O médico britânico Andrew Wakefield pode colocar mais um item em sua longa lista de “Danos parcialmente causados por mim”. Em 1998, ele e outros autores publicaram na prestigiada revista Lancet um artigo que associava a vacina tríplice (sarampo, caxumba, rubéola) ao autismo. Guiado por opiniões e diversos conflitos de interesse, Andrew divulgou amplamente sua “pesquisa” dando entrevistas e advogando contra o uso da vacina tríplice (mas sim vacinações individuais para cada vírus).  Ainda demorou 12 anos para finalmente a retratação acontecer, mas até lá, os danos já estavam feitos. O maior deles foi alimentar o movimento anti-vacinas e todas as consequências associadas a esse retrocesso, incluindo aí o reaparecimento de casos de sarampo nos EUA e Europa (veja aqui, aqui e aqui).
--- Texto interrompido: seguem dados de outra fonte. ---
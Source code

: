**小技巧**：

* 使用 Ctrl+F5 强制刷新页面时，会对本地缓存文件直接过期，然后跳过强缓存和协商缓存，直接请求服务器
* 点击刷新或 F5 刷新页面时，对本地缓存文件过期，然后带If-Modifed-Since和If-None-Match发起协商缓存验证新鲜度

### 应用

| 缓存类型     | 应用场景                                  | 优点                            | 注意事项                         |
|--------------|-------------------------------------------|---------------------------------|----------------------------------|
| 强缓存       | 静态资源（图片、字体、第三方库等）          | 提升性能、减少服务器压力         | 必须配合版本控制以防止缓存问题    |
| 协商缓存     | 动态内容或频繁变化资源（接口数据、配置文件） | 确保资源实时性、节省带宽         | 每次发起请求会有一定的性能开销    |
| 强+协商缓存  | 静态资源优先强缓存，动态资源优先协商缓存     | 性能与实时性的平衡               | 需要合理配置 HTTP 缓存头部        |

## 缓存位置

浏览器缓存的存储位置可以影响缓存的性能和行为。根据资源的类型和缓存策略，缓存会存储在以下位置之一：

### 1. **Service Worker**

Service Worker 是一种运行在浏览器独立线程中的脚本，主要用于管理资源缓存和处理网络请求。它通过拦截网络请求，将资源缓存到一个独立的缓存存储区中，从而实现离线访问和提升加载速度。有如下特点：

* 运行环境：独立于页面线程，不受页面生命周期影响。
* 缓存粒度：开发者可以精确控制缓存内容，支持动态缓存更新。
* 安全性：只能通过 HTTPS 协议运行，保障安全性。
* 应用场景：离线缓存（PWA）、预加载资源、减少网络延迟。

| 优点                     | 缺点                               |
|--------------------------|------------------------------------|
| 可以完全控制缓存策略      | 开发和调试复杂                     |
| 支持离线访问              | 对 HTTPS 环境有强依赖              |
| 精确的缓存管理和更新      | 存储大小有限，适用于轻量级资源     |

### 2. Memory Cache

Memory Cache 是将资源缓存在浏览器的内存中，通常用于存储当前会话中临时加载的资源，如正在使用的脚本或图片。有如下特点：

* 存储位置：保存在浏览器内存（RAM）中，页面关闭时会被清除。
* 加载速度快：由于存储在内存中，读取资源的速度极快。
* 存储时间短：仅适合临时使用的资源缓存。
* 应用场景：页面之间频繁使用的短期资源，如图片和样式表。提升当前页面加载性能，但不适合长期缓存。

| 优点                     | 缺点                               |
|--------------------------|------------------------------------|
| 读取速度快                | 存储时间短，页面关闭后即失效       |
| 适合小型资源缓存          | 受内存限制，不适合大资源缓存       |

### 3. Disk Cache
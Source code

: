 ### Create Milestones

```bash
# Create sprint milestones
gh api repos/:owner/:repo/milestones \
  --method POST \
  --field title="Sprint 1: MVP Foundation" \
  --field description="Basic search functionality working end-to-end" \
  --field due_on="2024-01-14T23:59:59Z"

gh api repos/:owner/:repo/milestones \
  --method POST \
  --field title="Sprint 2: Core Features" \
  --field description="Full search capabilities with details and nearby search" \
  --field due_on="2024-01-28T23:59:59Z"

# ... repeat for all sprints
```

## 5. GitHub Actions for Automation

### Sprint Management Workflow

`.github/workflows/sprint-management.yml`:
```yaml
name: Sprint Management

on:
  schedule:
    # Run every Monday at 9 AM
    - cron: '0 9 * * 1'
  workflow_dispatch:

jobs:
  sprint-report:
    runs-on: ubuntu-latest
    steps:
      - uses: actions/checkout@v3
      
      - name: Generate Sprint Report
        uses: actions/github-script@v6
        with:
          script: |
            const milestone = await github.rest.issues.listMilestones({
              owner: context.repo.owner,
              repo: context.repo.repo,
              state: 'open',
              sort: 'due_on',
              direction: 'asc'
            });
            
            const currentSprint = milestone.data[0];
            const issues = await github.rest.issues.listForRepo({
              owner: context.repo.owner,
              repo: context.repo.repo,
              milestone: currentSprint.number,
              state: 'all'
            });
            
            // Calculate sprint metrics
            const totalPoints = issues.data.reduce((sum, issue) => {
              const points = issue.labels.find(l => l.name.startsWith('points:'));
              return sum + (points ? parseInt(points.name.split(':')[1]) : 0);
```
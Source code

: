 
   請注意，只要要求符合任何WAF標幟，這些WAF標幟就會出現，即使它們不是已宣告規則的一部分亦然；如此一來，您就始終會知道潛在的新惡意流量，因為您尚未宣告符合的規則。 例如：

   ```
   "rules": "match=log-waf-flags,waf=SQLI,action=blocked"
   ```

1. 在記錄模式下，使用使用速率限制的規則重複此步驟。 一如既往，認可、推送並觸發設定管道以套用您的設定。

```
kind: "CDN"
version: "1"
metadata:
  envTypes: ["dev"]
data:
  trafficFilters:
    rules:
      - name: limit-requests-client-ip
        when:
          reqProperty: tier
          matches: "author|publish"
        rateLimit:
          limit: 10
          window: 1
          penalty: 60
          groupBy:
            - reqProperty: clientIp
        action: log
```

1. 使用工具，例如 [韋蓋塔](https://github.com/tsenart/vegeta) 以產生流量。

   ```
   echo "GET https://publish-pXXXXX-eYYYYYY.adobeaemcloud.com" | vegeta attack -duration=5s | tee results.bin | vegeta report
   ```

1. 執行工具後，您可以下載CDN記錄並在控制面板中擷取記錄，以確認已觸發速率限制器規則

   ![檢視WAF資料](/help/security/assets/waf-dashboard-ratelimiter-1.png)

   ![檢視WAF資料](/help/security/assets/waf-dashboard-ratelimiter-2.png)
Estima-se que a vacina de sarampo preveniu entre 2000-2013 mais de 15 milhões de mortes. No entanto, este número é muito maior! Isso porque não estão computadas as vidas salvas indiretamente pela vacina. Um artigo publicado recentemente na Science mostrou que a infecção por sarampo está associada a uma imunossupressão prolongada que pode durar até 3 anos, aumentando a predisposição das pessoas a doenças oportunistas. Usando dados populacionais de mortalidade, os pesquisadores notaram que o número de casos de sarampo estava fortemente correlacionado ao número de mortes infantis de doenças não relacionadas a sarampo (por exemplo: pneumonia, diarreia e meningite). O mais interessante é que o início da vacinação (que fez diminuir muito os casos de sarampo) coincide com a redução destas mortes não relacionadas a sarampo. Quando a comparação é feita com outra doença (pertussis) também prevenida por vacina, esta correlação não é observada, demonstrando que a sequela no sistema imune não se aplica a todos os patógenos.

Uma das explicações para essa observação vem de experimentos em macacos infectados pelo vírus do sarampo. Os autores desse trabalho mostram que o vírus do sarampo é capaz de infectar e matar linfócitos B e T de memória (especificamente linfócitos T CD45RAneg e linfócitos B foliculares). Apesar do número de linfócitos retornar ao normal dias após o fim dos sintomas do sarampo, a imunossupressão se estende por meses. Ou seja, o vírus do sarampo causa uma “amnésia imunológica”!

Vacinação é um contrato social: se você resolve não se vacinar mas todos a sua volta estão vacinados, muito provavelmente você estará protegido da doença (imunidade de grupo ou herd immunity). É essa falsa sensação de proteção do não vacinado que muitas vezes estimula o movimento anti-vacinas. O que os autores da Science sugerem é que assim como a vacinação pode aumentar a imunidade da população contra futuras epidemias para sarampo, infecções por sarampo podem reduzir a imunidade contra outras infecções. Deste modo, a vacinação contra sarampo não apenas preserva a imunidade de grupo contra sarampo mas também contra infecções diferentes.